• ASSIGNMENT:
Word by word and line by line, write out all of the records.

• DATASET EXCERPTS:
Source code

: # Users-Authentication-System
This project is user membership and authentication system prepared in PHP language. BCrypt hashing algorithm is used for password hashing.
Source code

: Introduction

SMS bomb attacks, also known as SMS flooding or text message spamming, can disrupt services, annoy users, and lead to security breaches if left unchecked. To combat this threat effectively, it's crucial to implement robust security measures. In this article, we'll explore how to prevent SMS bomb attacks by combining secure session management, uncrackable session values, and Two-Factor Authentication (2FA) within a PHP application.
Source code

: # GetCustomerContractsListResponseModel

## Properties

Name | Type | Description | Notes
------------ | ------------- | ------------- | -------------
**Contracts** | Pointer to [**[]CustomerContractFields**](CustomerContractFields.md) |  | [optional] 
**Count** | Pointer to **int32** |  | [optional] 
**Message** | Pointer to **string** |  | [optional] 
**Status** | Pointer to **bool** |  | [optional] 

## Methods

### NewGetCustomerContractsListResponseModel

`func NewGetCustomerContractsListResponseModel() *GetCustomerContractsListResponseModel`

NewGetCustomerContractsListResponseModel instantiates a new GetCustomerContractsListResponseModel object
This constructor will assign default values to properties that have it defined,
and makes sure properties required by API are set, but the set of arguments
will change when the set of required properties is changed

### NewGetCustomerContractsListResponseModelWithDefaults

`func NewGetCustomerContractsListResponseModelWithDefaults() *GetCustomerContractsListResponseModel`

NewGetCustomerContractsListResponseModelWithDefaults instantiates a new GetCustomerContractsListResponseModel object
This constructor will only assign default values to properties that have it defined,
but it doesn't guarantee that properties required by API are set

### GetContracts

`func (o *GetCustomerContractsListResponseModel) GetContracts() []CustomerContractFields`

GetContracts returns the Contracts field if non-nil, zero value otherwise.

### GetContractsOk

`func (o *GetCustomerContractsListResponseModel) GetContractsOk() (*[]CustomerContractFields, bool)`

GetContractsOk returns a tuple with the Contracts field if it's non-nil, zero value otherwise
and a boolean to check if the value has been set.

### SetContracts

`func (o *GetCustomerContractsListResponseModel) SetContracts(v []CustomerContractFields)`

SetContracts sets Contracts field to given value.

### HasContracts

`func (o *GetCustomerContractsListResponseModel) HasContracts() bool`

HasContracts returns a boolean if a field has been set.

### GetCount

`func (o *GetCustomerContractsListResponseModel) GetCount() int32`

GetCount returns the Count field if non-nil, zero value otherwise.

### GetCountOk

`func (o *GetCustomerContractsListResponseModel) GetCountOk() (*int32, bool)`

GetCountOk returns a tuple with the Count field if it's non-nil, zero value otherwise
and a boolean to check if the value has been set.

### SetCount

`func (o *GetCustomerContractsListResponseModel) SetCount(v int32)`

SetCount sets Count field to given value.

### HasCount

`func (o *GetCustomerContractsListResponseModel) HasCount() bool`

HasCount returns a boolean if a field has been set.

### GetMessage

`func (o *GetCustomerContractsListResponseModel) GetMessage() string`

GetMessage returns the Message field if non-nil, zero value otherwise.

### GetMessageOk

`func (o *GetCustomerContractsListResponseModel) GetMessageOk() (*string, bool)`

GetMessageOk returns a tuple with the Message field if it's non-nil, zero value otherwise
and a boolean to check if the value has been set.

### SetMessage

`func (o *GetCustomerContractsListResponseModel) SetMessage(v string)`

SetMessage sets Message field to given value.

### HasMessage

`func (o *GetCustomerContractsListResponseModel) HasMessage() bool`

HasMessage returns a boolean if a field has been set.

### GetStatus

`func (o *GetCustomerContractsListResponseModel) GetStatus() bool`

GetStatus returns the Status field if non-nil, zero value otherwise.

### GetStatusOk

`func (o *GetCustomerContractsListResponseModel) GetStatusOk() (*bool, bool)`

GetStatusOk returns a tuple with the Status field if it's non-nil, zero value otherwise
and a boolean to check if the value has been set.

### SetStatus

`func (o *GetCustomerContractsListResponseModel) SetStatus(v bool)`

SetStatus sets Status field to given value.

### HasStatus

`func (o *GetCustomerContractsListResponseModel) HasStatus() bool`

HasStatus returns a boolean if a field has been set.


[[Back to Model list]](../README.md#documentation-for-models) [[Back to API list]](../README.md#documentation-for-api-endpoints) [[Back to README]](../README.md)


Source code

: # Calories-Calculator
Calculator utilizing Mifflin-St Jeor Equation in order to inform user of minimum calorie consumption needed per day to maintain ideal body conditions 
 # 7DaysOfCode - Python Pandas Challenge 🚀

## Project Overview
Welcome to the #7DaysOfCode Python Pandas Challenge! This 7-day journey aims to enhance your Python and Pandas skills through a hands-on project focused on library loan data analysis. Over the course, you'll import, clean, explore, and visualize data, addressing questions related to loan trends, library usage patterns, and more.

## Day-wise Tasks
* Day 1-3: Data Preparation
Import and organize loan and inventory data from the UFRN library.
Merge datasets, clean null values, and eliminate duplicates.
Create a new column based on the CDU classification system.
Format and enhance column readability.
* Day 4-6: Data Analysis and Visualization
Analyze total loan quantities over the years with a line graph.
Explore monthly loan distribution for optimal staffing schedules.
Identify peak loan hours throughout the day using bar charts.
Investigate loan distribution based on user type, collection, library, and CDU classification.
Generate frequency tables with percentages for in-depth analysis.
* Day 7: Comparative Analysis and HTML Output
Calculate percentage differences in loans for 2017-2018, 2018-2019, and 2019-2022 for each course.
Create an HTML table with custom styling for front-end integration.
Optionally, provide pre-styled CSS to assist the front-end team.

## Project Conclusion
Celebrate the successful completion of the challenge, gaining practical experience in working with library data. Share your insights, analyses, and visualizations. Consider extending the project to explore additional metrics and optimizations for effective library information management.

• ANSWER BELOW:
Source code

: # Users-Authentication-System
This project is user membership and authentication system prepared in PHP language. BCrypt hashing algorithm is used for password hashing.
Source code

: Introduction

SMS bomb attacks, also known as SMS flooding or text message spamming, can disrupt services, annoy users, and lead to security breaches if left unchecked. To combat this threat effectively, it's crucial to implement robust security measures. In this article, we'll explore how to prevent SMS bomb attacks by combining secure session management, uncrackable session values, and Two-Factor Authentication (2FA) within a PHP application.
Source code

: # GetCustomerContractsListResponseModel

## Properties

Name | Type | Description | Notes
------------ | ------------- | ------------- | -------------
**Contracts** | Pointer to [**[]CustomerContractFields**](CustomerContractFields.md) |  | [optional] 
**Count** | Pointer to **int32** |  | [optional] 
**Message** | Pointer to **string** |  | [optional] 
**Status** | Pointer to **bool** |  | [optional] 

## Methods

### NewGetCustomerContractsListResponseModel

`func NewGetCustomerContractsListResponseModel() *GetCustomerContractsListResponseModel`

NewGetCustomerContractsListResponseModel instantiates a new GetCustomerContractsListResponseModel object
This constructor will assign default values to properties that have it defined,
and makes sure properties required by API are set, but the set of arguments
will change when the set of required properties is changed

### NewGetCustomerContractsListResponseModelWithDefaults

`func NewGetCustomerContractsListResponseModelWithDefaults() *GetCustomerContractsListResponseModel`

NewGetCustomerContractsListResponseModelWithDefaults instantiates a new GetCustomerContractsListResponseModel object
This constructor will only assign default values to properties that have it defined,
but it doesn't guarantee that properties required by API are set

### GetContracts

`func (o *GetCustomerContractsListResponseModel) GetContracts() []CustomerContractFields`

GetContracts returns the Contracts field if non-nil, zero value otherwise.

### GetContractsOk

`func (o *GetCustomerContractsListResponseModel) GetContractsOk() (*[]CustomerContractFields, bool)`

GetContractsOk returns a tuple with the Contracts field if it's non-nil, zero value otherwise
and a boolean to check if the value has been set.

### SetContracts

`func (o *GetCustomerContractsListResponseModel) SetContracts(v []CustomerContractFields)`

SetContracts sets Contracts field to given value.

### HasContracts

`func (o *GetCustomerContractsListResponseModel) HasContracts() bool`

HasContracts returns a boolean if a field has been set.

### GetCount

`func (o *GetCustomerContractsListResponseModel) GetCount() int32`

GetCount returns the Count field if non-nil, zero value otherwise.

### GetCountOk

`func (o *GetCustomerContractsListResponseModel) GetCountOk() (*int32, bool)`

GetCountOk returns a tuple with the Count field if it's non-nil, zero value otherwise
and a boolean to check if the value has been set.

### SetCount

`func (o *GetCustomerContractsListResponseModel) SetCount(v int32)`

SetCount sets Count field to given value.

### HasCount

`func (o *GetCustomerContractsListResponseModel) HasCount() bool`

HasCount returns a boolean if a field has been set.

### GetMessage

`func (o *GetCustomerContractsListResponseModel) GetMessage() string`

GetMessage returns the Message field if non-nil, zero value otherwise.

### GetMessageOk

`func (o *GetCustomerContractsListResponseModel) GetMessageOk() (*string, bool)`

GetMessageOk returns a tuple with the Message field if it's non-nil, zero value otherwise
and a boolean to check if the value has been set.

### SetMessage

`func (o *GetCustomerContractsListResponseModel) SetMessage(v string)`

SetMessage sets Message field to given value.

### HasMessage

`func (o *GetCustomerContractsListResponseModel) HasMessage() bool`

HasMessage returns a boolean if a field has been set.

### GetStatus

`func (o *GetCustomerContractsListResponseModel) GetStatus() bool`

GetStatus returns the Status field if non-nil, zero value otherwise.

### GetStatusOk

`func (o *GetCustomerContractsListResponseModel) GetStatusOk() (*bool, bool)`

GetStatusOk returns a tuple with the Status field if it's non-nil, zero value otherwise
and a boolean to check if the value has been set.

### SetStatus

`func (o *GetCustomerContractsListResponseModel) SetStatus(v bool)`

SetStatus sets Status field to given value.

### HasStatus

`func (o *GetCustomerContractsListResponseModel) HasStatus() bool`

HasStatus returns a boolean if a field has been set.


[[Back to Model list]](../README.md#documentation-for-models) [[Back to API list]](../README.md#documentation-for-api-endpoints) [[Back to README]](../README.md)


Source code

: # Calories-Calculator
Calculator utilizing Mifflin-St Jeor Equation in order to inform user of minimum calorie consumption needed per day to maintain ideal body conditions 
 # 7DaysOfCode - Python Pandas Challenge 🚀

## Project Overview
Welcome to the #7DaysOfCode Python Pandas Challenge! This 7-day journey aims to enhance your Python and Pandas skills through a hands-on project focused on library loan data analysis. Over the course, you'll import, clean, explore, and visualize data, addressing questions related to loan trends, library usage patterns, and more.

## Day-wise Tasks
* Day 1-3: Data Preparation
Import and organize loan and inventory data from the UFRN library.
Merge datasets, clean null values, and eliminate duplicates.
Create a new column based on the CDU classification system.
Format and enhance column readability.
* Day 4-6: Data Analysis and Visualization
Analyze total loan quantities over the years with a line graph.
Explore monthly loan distribution for optimal staffing schedules.
Identify peak loan hours throughout the day using bar charts.
Investigate loan distribution based on user type, collection, library, and CDU classification.
Generate frequency tables with percentages for in-depth analysis.
* Day 7: Comparative Analysis and HTML Output
Calculate percentage differences in loans for 2017-2018, 2018-2019, and 2019-2022 for each course.
Create an HTML table with custom styling for front-end integration.
Optionally, provide pre-styled CSS to assist the front-end team.

## Project Conclusion
Celebrate the successful completion of the challenge, gaining practical experience in working with library data. Share your insights, analyses, and visualizations. Consider extending the project to explore additional metrics and optimizations for effective library information management.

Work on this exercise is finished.